Budapest 2022: l'éclosion du roi Léon

"Ce qui m’a marqué à Budapest c’est le titre mondial de Léon Marchand. Parce que c’est le premier jour et on dit toujours que ce premier jour lance la compétition. Et nous, le premier jour on a déjà un titre mondial donc on était comme des fous ! En plus quasiment toute l’équipe de France était dans les tribunes pour regarder sa course. C’était incroyable l’énergie qu’il y avait. On se disait c’est fou, le mec est jeune il arrive à décrocher une médaille et être champion du monde, c’est un truc de dingue. En plus c’est un mec incroyable. Alors oui il y ma perf perso que j’ai en tête (elle réalise son meilleur résultat avec une 6ème place ex-aequo du 200m nl), mais d’avoir vécu ça avec l’équipe de France dès le premier jour c’était assez fou. J’aime beaucoup le partage des émotions et d’ailleurs les plus beaux souvenirs que j’ai ce sont souvent les médailles que j’ai pu partager en relais. Quand les émotions sont partagées, elles sont décuplées, sensationnelles."  

Fukuoka 2023: oh capitaine, mon capitaine!

"Ce sont mes premiers championnats du monde en tant que capitaine de l’équipe de France. Je retiens d’avoir fait mon premier discours devant une vingtaine de personnes et même un peu plus parce qu’il y avait le staff aussi. Je ne sais pas s’il était bien ou pas (rire) ce n’est pas à moi d’en juger. Mais en tout cas j’avais cette fierté de me dire 'cette semaine je vais les porter, et ils vont me porter dans mes courses individuelles. Je vais essayer de les porter au maximum et de donner toute mon énergie'. J’ai eu des bons résultats et des petites déceptions aussi parce que c’était la première fois où je ne nageais pas de crawl dans une compétition internationale (elle a délaissé le crawl pour le 4n et la brasse). Un peu de stress et pas forcément le résultat que j’attendais, mais j’ai vécu pleinement cette semaine-là en tant que capitaine. Ce rôle me tient à cœur parce que j’ai l’impression de vivre encore plus les émotions de tout le monde et d’être encore plus dans le partage avec les autres et ça me plait beaucoup."

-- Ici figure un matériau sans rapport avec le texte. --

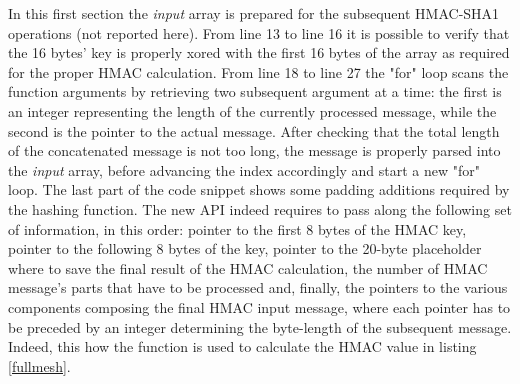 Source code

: In this first section the \textit{input} array is prepared for the subsequent HMAC-SHA1 operations (not reported here). From line 13 to line 16 it is possible to verify that the 16 bytes' key is properly xored with the first 16 bytes of the array as required for the proper HMAC calculation. From line 18 to line 27 the "for" loop scans the function arguments by retrieving two subsequent argument at a time: the first is an integer representing the length of the currently processed message, while the second is the pointer to the actual message. After checking that the total length of the concatenated message is not too long, the message is properly parsed into the \textit{input} array, before advancing the index accordingly and start a new "for" loop. The last part of the code snippet shows some padding additions required by the hashing function. The new API indeed requires to pass along the following set of information, in this order: pointer to the first 8 bytes of the HMAC key, pointer to the following 8 bytes of the key, pointer to the 20-byte placeholder where to save the final result of the HMAC calculation, the number of HMAC message's parts that have to be processed and, finally, the pointers to the various components composing the final HMAC input message, where each pointer has to be preceded by an integer determining the byte-length of the subsequent message. Indeed, this how the function is used to calculate the HMAC value in listing \ref{fullmesh}.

Doha 2024: profiter des derniers moments

"Ça va être des championnats du monde un peu spéciaux parce qu’il y a beaucoup d’absents. Ces mondiaux sont en février ce qui est assez spécial pour nous, on n’a jamais de compétitions aussi importantes à ce moment-là de la saison. Certains ont fait le choix de ne pas les faire, de partir en stage etc… Moi j’ai voulu les faire parce que ce seront mes derniers et aussi parce que je me suis dit que l’absence de certains qui font partie des meilleurs pourrait peut-être me permettre d’accéder à des belles choses et j’ai envie de profiter de ça. Il faut être humble et se dire que je n’ai pas un niveau assez intéressant au niveau mondial pour me dire que je ne fais pas les championnats du monde alors que je peux aller chercher de belles choses j’espère. J’ai envie de profiter de cette confrontation avant les Jeux."

"C’est aussi la dernière fois pour moi sur des championnats du monde, ce qui me donne envie de profiter de chaque moment! De faire des championnats de France, des championnats d’Europe en petit bassin, des championnats du monde, des stages. Profiter de chaque moment et être encore plus au cœur de mon sport. Profiter des moments avec mes coéquipiers, l’équipe de France etc… Je vais plus axer ces mondiaux sur le 200m 4n parce que je travaille les quatre nages depuis un an et demi et j’ai envie d’aller au bout de ce projet, de voir où ça peut me mener et je me sens vraiment bien en ce moment sur cette distance. Le 100m nl c’est quelque chose que je réapprivoise donc l’idée c’est de voir où je me situe, voir ce que ça peut donner."